Halil Teksöz, 56, who started his career as a carpenter’s apprentice and continued as an Edirnekari-master, is one of the few masters who is training young apprentices.

He keeps this art, which became one of the indispensable parts of the Ottoman palace with its unique motifs, by engraving it on paintings, dowry chests and jewelry boxes.

Teksöz, one of the last masters of this art in Edirne, said he made efforts to keep the tradition of Edirnekari alive, to introduce it to people and to raise new apprentices.

Teksöz said Edirnekari’s patterns since the Ottoman Empire have been painted with bristle thin brushes on wood, adding that it took a long time to learn the art.

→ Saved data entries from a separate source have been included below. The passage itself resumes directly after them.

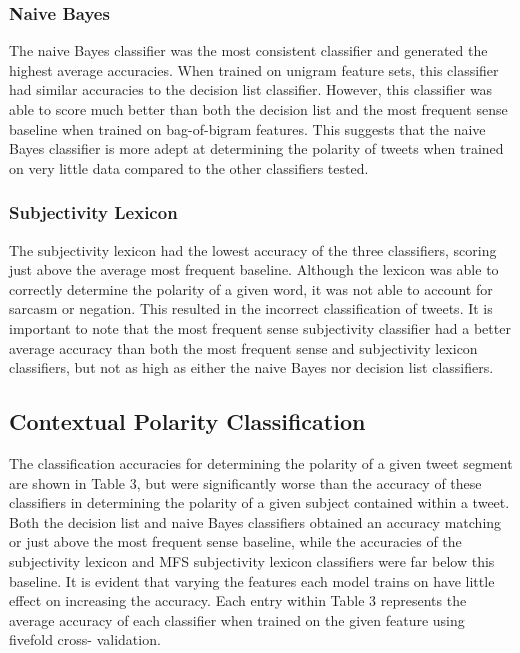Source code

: \documentclass[11pt]{article}
\begin{document}
\subsubsection*{Naive Bayes}
The naive Bayes classifier was the most consistent classifier and generated the highest average accuracies. When trained on unigram feature sets, this classifier had similar accuracies to the decision list classifier. However, this classifier was able to score much better than both the decision list and the most frequent sense baseline when trained on bag-of-bigram features. This suggests that the naive Bayes classifier is more adept at determining the polarity of tweets when trained on very little data compared to the other classifiers tested.

\subsubsection*{Subjectivity Lexicon}
The subjectivity lexicon had the lowest accuracy of the three classifiers, scoring just above the average most frequent baseline. Although the lexicon was able to correctly determine the polarity of a given word, it was not able to account for sarcasm or negation. This resulted in the incorrect classification of tweets. It is important to note that the most frequent sense subjectivity classifier had a better average accuracy than both the most frequent sense and subjectivity lexicon classifiers, but not as high as either the naive Bayes nor decision list classifiers. 

\subsection{Contextual Polarity Classification}
The classification accuracies for determining the polarity of a given tweet segment are shown in Table 3, but were significantly worse than the accuracy of these classifiers in determining the polarity of a given subject contained within a tweet. Both the decision list and naive Bayes classifiers obtained an accuracy matching or just above the most frequent sense baseline, while the accuracies of the subjectivity lexicon and MFS subjectivity lexicon classifiers were far below this baseline. It is evident that varying the features each model trains on have little effect on increasing the accuracy. Each entry within Table 3 represents the average accuracy of each classifier when trained on the given feature using fivefold cross- validation.
\end{document}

He only takes four trainees a year in order to teach the art thoroughly.

“I take a limited number of trainees, because this is not an art that can be learned in two or three days,” he said.

He emphasized that Edirnekari, an art that requires finesse, has begun to regain its former reputation with recent works.

“Edirnekari has become more known and been attracting attention nowadays. I was worried and afraid that the art would not go forward,” he said about his worries over the future of the art.

“The important thing here is not to make and sell it, but to teach this enjoyable art and move it to the future. I want the whole world to know about this beauty,” he said.

The 27-year-old Ezgi Kamar, one of the trainees, was impressed by Edirnekari in the workshop where she had come to only get her flute case repaired. Since, she took up the art and has been learning to master it.

She explained that she loved Edirnekari and that she owed a lot to her master.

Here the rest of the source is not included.